------ Input data

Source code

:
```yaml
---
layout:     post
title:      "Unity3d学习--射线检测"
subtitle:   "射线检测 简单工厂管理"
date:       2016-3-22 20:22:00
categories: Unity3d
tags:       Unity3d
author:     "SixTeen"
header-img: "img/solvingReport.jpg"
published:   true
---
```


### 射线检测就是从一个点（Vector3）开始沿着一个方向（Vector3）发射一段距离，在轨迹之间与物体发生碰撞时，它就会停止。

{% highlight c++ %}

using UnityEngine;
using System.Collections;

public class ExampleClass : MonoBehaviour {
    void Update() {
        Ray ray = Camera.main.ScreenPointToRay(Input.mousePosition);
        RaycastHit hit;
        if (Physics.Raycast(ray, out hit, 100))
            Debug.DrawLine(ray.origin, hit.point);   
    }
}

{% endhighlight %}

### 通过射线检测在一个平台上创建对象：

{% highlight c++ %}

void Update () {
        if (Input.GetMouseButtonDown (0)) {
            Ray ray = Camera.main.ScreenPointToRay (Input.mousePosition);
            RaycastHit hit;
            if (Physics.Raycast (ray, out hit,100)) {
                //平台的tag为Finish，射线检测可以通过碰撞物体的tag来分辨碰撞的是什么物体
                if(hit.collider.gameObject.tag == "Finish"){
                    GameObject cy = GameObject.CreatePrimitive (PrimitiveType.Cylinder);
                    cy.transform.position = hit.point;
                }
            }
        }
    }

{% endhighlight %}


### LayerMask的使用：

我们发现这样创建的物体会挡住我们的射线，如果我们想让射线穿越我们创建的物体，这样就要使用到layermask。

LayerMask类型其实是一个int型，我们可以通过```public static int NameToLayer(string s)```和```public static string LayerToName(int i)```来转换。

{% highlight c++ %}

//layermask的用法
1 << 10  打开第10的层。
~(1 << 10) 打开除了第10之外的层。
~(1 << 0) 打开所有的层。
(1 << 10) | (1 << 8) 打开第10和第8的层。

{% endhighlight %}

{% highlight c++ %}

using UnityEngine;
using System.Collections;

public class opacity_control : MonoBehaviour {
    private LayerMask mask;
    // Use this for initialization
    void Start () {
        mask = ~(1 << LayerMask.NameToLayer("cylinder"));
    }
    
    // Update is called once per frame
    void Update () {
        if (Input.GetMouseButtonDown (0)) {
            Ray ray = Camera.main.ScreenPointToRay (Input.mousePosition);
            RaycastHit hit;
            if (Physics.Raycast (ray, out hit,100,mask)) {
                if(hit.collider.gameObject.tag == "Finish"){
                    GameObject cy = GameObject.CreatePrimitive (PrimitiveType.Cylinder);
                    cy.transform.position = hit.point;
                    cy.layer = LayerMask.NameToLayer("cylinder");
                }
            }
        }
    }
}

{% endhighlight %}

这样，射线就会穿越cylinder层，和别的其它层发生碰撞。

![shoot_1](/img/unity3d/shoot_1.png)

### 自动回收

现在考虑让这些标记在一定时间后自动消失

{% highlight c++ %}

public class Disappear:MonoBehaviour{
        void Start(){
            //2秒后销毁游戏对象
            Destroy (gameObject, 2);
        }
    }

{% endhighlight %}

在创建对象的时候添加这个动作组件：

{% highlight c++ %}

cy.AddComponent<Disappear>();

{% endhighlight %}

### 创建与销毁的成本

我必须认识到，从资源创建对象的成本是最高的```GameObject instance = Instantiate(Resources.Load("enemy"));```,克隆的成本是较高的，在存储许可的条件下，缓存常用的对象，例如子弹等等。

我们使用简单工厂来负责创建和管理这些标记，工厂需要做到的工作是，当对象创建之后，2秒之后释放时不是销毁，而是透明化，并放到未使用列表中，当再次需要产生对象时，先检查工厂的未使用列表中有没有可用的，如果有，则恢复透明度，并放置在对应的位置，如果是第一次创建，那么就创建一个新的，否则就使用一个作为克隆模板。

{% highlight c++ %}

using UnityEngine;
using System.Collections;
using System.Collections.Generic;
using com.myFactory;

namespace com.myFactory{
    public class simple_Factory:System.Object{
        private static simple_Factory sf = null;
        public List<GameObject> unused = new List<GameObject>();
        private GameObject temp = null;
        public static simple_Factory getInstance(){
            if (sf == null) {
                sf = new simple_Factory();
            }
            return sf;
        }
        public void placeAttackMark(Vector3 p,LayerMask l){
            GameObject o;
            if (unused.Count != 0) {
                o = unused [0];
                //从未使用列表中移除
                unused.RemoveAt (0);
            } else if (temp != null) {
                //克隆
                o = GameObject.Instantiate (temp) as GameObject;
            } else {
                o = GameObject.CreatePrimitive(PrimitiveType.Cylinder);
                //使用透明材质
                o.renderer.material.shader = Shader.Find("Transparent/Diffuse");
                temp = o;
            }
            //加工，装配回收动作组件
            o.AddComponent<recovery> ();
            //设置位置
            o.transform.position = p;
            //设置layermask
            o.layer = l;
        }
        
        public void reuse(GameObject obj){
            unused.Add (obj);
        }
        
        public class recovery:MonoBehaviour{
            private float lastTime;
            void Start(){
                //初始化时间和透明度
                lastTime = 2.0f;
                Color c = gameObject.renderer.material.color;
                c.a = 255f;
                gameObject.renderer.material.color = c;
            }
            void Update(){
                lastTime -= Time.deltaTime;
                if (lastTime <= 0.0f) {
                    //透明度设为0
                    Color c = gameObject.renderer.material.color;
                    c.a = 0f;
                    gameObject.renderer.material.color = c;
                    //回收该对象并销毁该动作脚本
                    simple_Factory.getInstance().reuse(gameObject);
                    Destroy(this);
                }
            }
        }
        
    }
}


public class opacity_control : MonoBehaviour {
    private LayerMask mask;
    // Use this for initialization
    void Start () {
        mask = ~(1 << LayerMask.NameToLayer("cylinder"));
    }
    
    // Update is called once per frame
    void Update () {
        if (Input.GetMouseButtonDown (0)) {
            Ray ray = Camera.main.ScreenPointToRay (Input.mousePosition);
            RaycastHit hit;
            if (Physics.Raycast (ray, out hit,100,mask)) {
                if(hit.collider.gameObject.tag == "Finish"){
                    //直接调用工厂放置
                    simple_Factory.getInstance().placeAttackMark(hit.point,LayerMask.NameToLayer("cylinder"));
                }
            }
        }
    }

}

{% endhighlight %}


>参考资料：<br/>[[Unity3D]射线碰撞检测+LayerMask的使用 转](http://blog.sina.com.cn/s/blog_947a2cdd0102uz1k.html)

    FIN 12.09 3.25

------------

**Task instructions**: Give the listing above again in full, with no word altered.

**Result**:
Source code

:
```yaml
---
layout:     post
title:      "Unity3d学习--射线检测"
subtitle:   "射线检测 简单工厂管理"
date:       2016-3-22 20:22:00
categories: Unity3d
tags:       Unity3d
author:     "SixTeen"
header-img: "img/solvingReport.jpg"
published:   true
---
```


### 射线检测就是从一个点（Vector3）开始沿着一个方向（Vector3）发射一段距离，在轨迹之间与物体发生碰撞时，它就会停止。

{% highlight c++ %}

using UnityEngine;
using System.Collections;

public class ExampleClass : MonoBehaviour {
    void Update() {
        Ray ray = Camera.main.ScreenPointToRay(Input.mousePosition);
        RaycastHit hit;
        if (Physics.Raycast(ray, out hit, 100))
            Debug.DrawLine(ray.origin, hit.point);   
    }
}

{% endhighlight %}

### 通过射线检测在一个平台上创建对象：

{% highlight c++ %}

void Update () {
        if (Input.GetMouseButtonDown (0)) {
            Ray ray = Camera.main.ScreenPointToRay (Input.mousePosition);
            RaycastHit hit;
            if (Physics.Raycast (ray, out hit,100)) {
                //平台的tag为Finish，射线检测可以通过碰撞物体的tag来分辨碰撞的是什么物体
                if(hit.collider.gameObject.tag == "Finish"){
                    GameObject cy = GameObject.CreatePrimitive (PrimitiveType.Cylinder);
                    cy.transform.position = hit.point;
                }
            }
        }
    }

{% endhighlight %}


### LayerMask的使用：

我们发现这样创建的物体会挡住我们的射线，如果我们想让射线穿越我们创建的物体，这样就要使用到layermask。

LayerMask类型其实是一个int型，我们可以通过```public static int NameToLayer(string s)```和```public static string LayerToName(int i)```来转换。

{% highlight c++ %}

//layermask的用法
1 << 10  打开第10的层。
~(1 << 10) 打开除了第10之外的层。
~(1 << 0) 打开所有的层。
(1 << 10) | (1 << 8) 打开第10和第8的层。

{% endhighlight %}

{% highlight c++ %}

using UnityEngine;
using System.Collections;

public class opacity_control : MonoBehaviour {
    private LayerMask mask;
    // Use this for initialization
    void Start () {
        mask = ~(1 << LayerMask.NameToLayer("cylinder"));
    }
    
    // Update is called once per frame
    void Update () {
        if (Input.GetMouseButtonDown (0)) {
            Ray ray = Camera.main.ScreenPointToRay (Input.mousePosition);
            RaycastHit hit;
            if (Physics.Raycast (ray, out hit,100,mask)) {
                if(hit.collider.gameObject.tag == "Finish"){
                    GameObject cy = GameObject.CreatePrimitive (PrimitiveType.Cylinder);
                    cy.transform.position = hit.point;
                    cy.layer = LayerMask.NameToLayer("cylinder");
                }
            }
        }
    }
}

{% endhighlight %}

这样，射线就会穿越cylinder层，和别的其它层发生碰撞。

![shoot_1](/img/unity3d/shoot_1.png)

### 自动回收

现在考虑让这些标记在一定时间后自动消失

{% highlight c++ %}

public class Disappear:MonoBehaviour{
        void Start(){
            //2秒后销毁游戏对象
            Destroy (gameObject, 2);
        }
    }

{% endhighlight %}

在创建对象的时候添加这个动作组件：

{% highlight c++ %}

cy.AddComponent<Disappear>();

{% endhighlight %}

### 创建与销毁的成本

我必须认识到，从资源创建对象的成本是最高的```GameObject instance = Instantiate(Resources.Load("enemy"));```,克隆的成本是较高的，在存储许可的条件下，缓存常用的对象，例如子弹等等。

我们使用简单工厂来负责创建和管理这些标记，工厂需要做到的工作是，当对象创建之后，2秒之后释放时不是销毁，而是透明化，并放到未使用列表中，当再次需要产生对象时，先检查工厂的未使用列表中有没有可用的，如果有，则恢复透明度，并放置在对应的位置，如果是第一次创建，那么就创建一个新的，否则就使用一个作为克隆模板。

{% highlight c++ %}

using UnityEngine;
using System.Collections;
using System.Collections.Generic;
using com.myFactory;

namespace com.myFactory{
    public class simple_Factory:System.Object{
        private static simple_Factory sf = null;
        public List<GameObject> unused = new List<GameObject>();
        private GameObject temp = null;
        public static simple_Factory getInstance(){
            if (sf == null) {
                sf = new simple_Factory();
            }
            return sf;
        }
        public void placeAttackMark(Vector3 p,LayerMask l){
            GameObject o;
            if (unused.Count != 0) {
                o = unused [0];
                //从未使用列表中移除
                unused.RemoveAt (0);
            } else if (temp != null) {
                //克隆
                o = GameObject.Instantiate (temp) as GameObject;
            } else {
                o = GameObject.CreatePrimitive(PrimitiveType.Cylinder);
                //使用透明材质
                o.renderer.material.shader = Shader.Find("Transparent/Diffuse");
                temp = o;
            }
            //加工，装配回收动作组件
            o.AddComponent<recovery> ();
            //设置位置
            o.transform.position = p;
            //设置layermask
            o.layer = l;
        }
        
        public void reuse(GameObject obj){
            unused.Add (obj);
        }
        
        public class recovery:MonoBehaviour{
            private float lastTime;
            void Start(){
                //初始化时间和透明度
                lastTime = 2.0f;
                Color c = gameObject.renderer.material.color;
                c.a = 255f;
                gameObject.renderer.material.color = c;
            }
            void Update(){
                lastTime -= Time.deltaTime;
                if (lastTime <= 0.0f) {
                    //透明度设为0
                    Color c = gameObject.renderer.material.color;
                    c.a = 0f;
                    gameObject.renderer.material.color = c;
                    //回收该对象并销毁该动作脚本
                    simple_Factory.getInstance().reuse(gameObject);
                    Destroy(this);
                }
            }
        }
        
    }
}


public class opacity_control : MonoBehaviour {
    private LayerMask mask;
    // Use this for initialization
    void Start () {
        mask = ~(1 << LayerMask.NameToLayer("cylinder"));
    }
    
    // Update is called once per frame
    void Update () {
        if (Input.GetMouseButtonDown (0)) {
            Ray ray = Camera.main.ScreenPointToRay (Input.mousePosition);
            RaycastHit hit;
            if (Physics.Raycast (ray, out hit,100,mask)) {
                if(hit.collider.gameObject.tag == "Finish"){
                    //直接调用工厂放置
                    simple_Factory.getInstance().placeAttackMark(hit.point,LayerMask.NameToLayer("cylinder"));
                }
            }
        }
    }

}

{% endhighlight %}


>参考资料：<br/>[[Unity3D]射线碰撞检测+LayerMask的使用 转](http://blog.sina.com.cn/s/blog_947a2cdd0102uz1k.html)

    FIN 12.09 3.25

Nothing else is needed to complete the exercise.